:: Supplied records ::

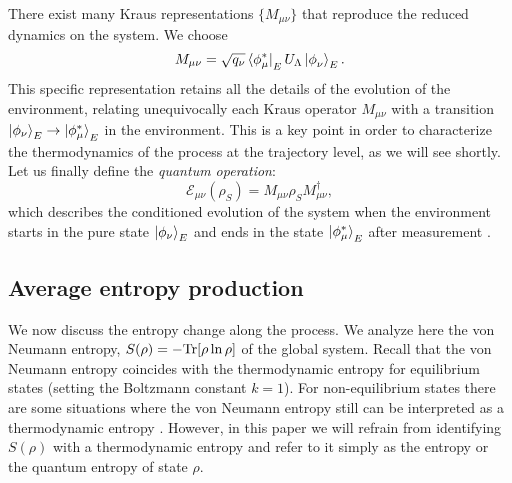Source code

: \documentclass[aps,prx,twocolumn,showpacs,floatfix,superscriptaddress,graphics,longbibliography]{revtex4-1}
\newcommand{\E}{{\mathcal E}}
\newcommand{\HAT}{}
\begin{document}
There exist many Kraus representations $\{\HAT{M}_{\mu \nu}\}$ that reproduce the reduced dynamics on the system. We choose
\begin{equation}\label{k_ops}
\HAT{M}_{\mu \nu} = \sqrt{q_\nu} \bra{\phi_\mu^\ast}_{E} \HAT{U}_{\Lambda} \ket{\phi_\nu^{~}}_{E}.
\end{equation} 
This specific representation retains all the details of the  evolution of the environment, relating unequivocally each Kraus operator $\HAT{M}_{\mu \nu}$ with a transition $\ket{\phi_\nu}_E \rightarrow \ket{\phi_\mu^\ast}_E$ in the environment. 
This is a key point in order to characterize the thermodynamics of the process at the trajectory level, as we will  see shortly. Let us finally define the {\it quantum operation}:
\begin{equation}\label{q_operation}
\E_{\mu \nu}(\rho_S) = M_{\mu \nu} \rho_S M_{\mu \nu}^\dagger, 
\end{equation}
which describes the conditioned evolution of the system when the environment starts in the pure state $\ket{\phi_\nu}_E$ and ends in the state $\ket{\phi_\mu^\ast}_E$ after measurement \cite{Wiseman}.


\subsection{Average entropy production}
\label{sec:entropy}

We now discuss the entropy change along the process.  We analyze here the von Neumann entropy, $S(\rho) =- {\rm Tr}[\rho \ln \rho]$ of the global system. Recall that the von Neumann entropy coincides with the thermodynamic entropy for equilibrium states (setting the Boltzmann constant $k=1$).  
For non-equilibrium states there are some situations where the von Neumann entropy still can be interpreted as a thermodynamic entropy \cite{ThermoInfo}. However, in this paper we will refrain from identifying $S(\rho)$ with a thermodynamic entropy and refer to it simply as the entropy or the quantum entropy of state $\rho$. 
\end{document}
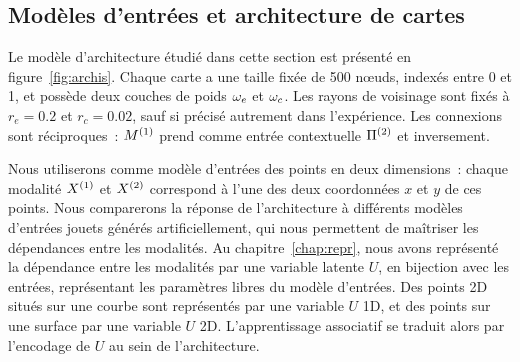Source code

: \documentclass[../main]{subfiles}
\begin{document}
\subsection{Modèles d'entrées et architecture de cartes}

Le modèle d'architecture étudié dans cette section est présenté en figure~\ref{fig:archis}.
Chaque carte a une taille fixée de 500 n\oe{}uds, indexés entre 0 et 1, et possède deux couches de poids $\omega_e$ et $\omega_c$. Les rayons de voisinage sont fixés à $r_e = 0.2$ et $r_c = 0.02$, sauf si précisé autrement dans l'expérience. Les connexions sont réciproques~: $M^{({1})}$ prend comme entrée contextuelle $\Pi^{({2})}$ et inversement.

Nous utiliserons comme modèle d'entrées des points en deux dimensions~: chaque modalité $X^{({1})}$ et $X^{({2})}$ correspond à l'une des deux coordonnées $x$ et $y$ de ces points. Nous comparerons la réponse de l'architecture à différents modèles d'entrées jouets générés artificiellement, qui nous permettent de maîtriser les dépendances entre les modalités.
Au chapitre~\ref{chap:repr}, nous avons représenté la dépendance entre les modalités par une variable latente $U$, en bijection avec les entrées, représentant les paramètres libres du modèle d'entrées. 
Des points 2D situés sur une courbe sont représentés par une variable $U$ 1D, et des points sur une surface par une variable $U$ 2D. L'apprentissage associatif se traduit alors par l'encodage de $U$ au sein de l'architecture.
\end{document}
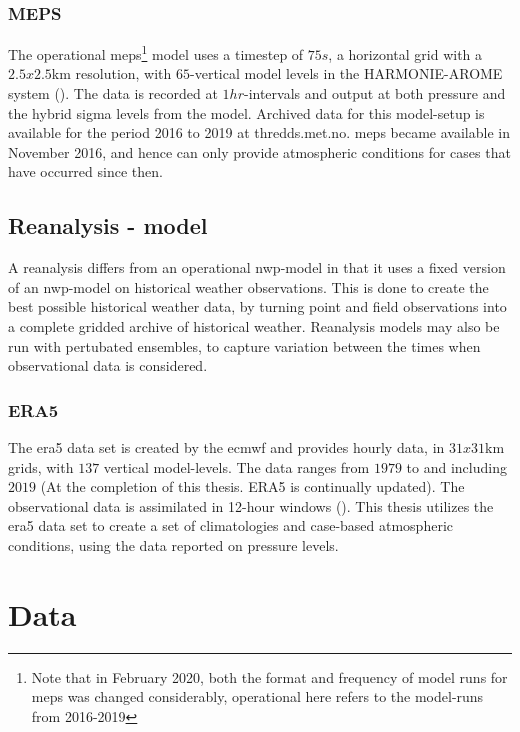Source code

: \subsubsection{MEPS}\label{sec:meps}
The operational \acrfull{meps}\footnote{Note that in February 2020, both the format and frequency of model runs for \acrfull{meps} was changed considerably, operational here refers to the model-runs from 2016-2019} model uses a timestep of $75s$, a horizontal grid with a $2.5x2.5$km resolution, with $65$-vertical model levels in the HARMONIE-AROME system (\cite{bengtsson2017}). The data is recorded at $1hr$-intervals and output at both pressure and the hybrid sigma levels from the model. Archived data for this model-setup is available for the period 2016 to 2019 at thredds.met.no. \acrshort{meps} became available in November 2016, and hence can only provide atmospheric conditions for cases that have occurred since then. 

\subsection{Reanalysis - model}\label{sec:ra}

A reanalysis differs from an operational \acrshort{nwp}-model in that it uses a fixed version of an \acrshort{nwp}-model on historical weather observations. This is done to create the best possible historical weather data, by turning point and field observations into a complete gridded archive of historical weather. Reanalysis models may also be run with pertubated ensembles, to capture variation between the times when observational data is considered.

\subsubsection{ERA5}\label{sec:era5}
The \acrfull{era5} data set is created by the \acrfull{ecmwf} and provides hourly data, in $31x31$km grids, with $137$ vertical model-levels. The data ranges from $1979$ to and including $2019$ (At the completion of this thesis. ERA5 is continually updated). The observational data is assimilated in 12-hour windows (\cite{hersbach2018}). This thesis utilizes the \acrshort{era5} data set to create a set of climatologies and case-based atmospheric conditions, using the data reported on pressure levels.

\section{Data}\label{sec:data}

:::

In the records above, find the line with "We now discuss". Print exactly from there through the line with "du modèle d'entrées.", minus the pictures.

Task result:
We now discuss the entropy change along the process.  We analyze here the von Neumann entropy, $S(\rho) =- {\rm Tr}[\rho \ln \rho]$ of the global system. Recall that the von Neumann entropy coincides with the thermodynamic entropy for equilibrium states (setting the Boltzmann constant $k=1$).  
For non-equilibrium states there are some situations where the von Neumann entropy still can be interpreted as a thermodynamic entropy \cite{ThermoInfo}. However, in this paper we will refrain from identifying $S(\rho)$ with a thermodynamic entropy and refer to it simply as the entropy or the quantum entropy of state $\rho$. 
\end{document}
Source code

: \documentclass[../main]{subfiles}
\begin{document}
\subsection{Modèles d'entrées et architecture de cartes}

Le modèle d'architecture étudié dans cette section est présenté en figure~\ref{fig:archis}.
Chaque carte a une taille fixée de 500 n\oe{}uds, indexés entre 0 et 1, et possède deux couches de poids $\omega_e$ et $\omega_c$. Les rayons de voisinage sont fixés à $r_e = 0.2$ et $r_c = 0.02$, sauf si précisé autrement dans l'expérience. Les connexions sont réciproques~: $M^{({1})}$ prend comme entrée contextuelle $\Pi^{({2})}$ et inversement.

Nous utiliserons comme modèle d'entrées des points en deux dimensions~: chaque modalité $X^{({1})}$ et $X^{({2})}$ correspond à l'une des deux coordonnées $x$ et $y$ de ces points. Nous comparerons la réponse de l'architecture à différents modèles d'entrées jouets générés artificiellement, qui nous permettent de maîtriser les dépendances entre les modalités.
Au chapitre~\ref{chap:repr}, nous avons représenté la dépendance entre les modalités par une variable latente $U$, en bijection avec les entrées, représentant les paramètres libres du modèle d'entrées. 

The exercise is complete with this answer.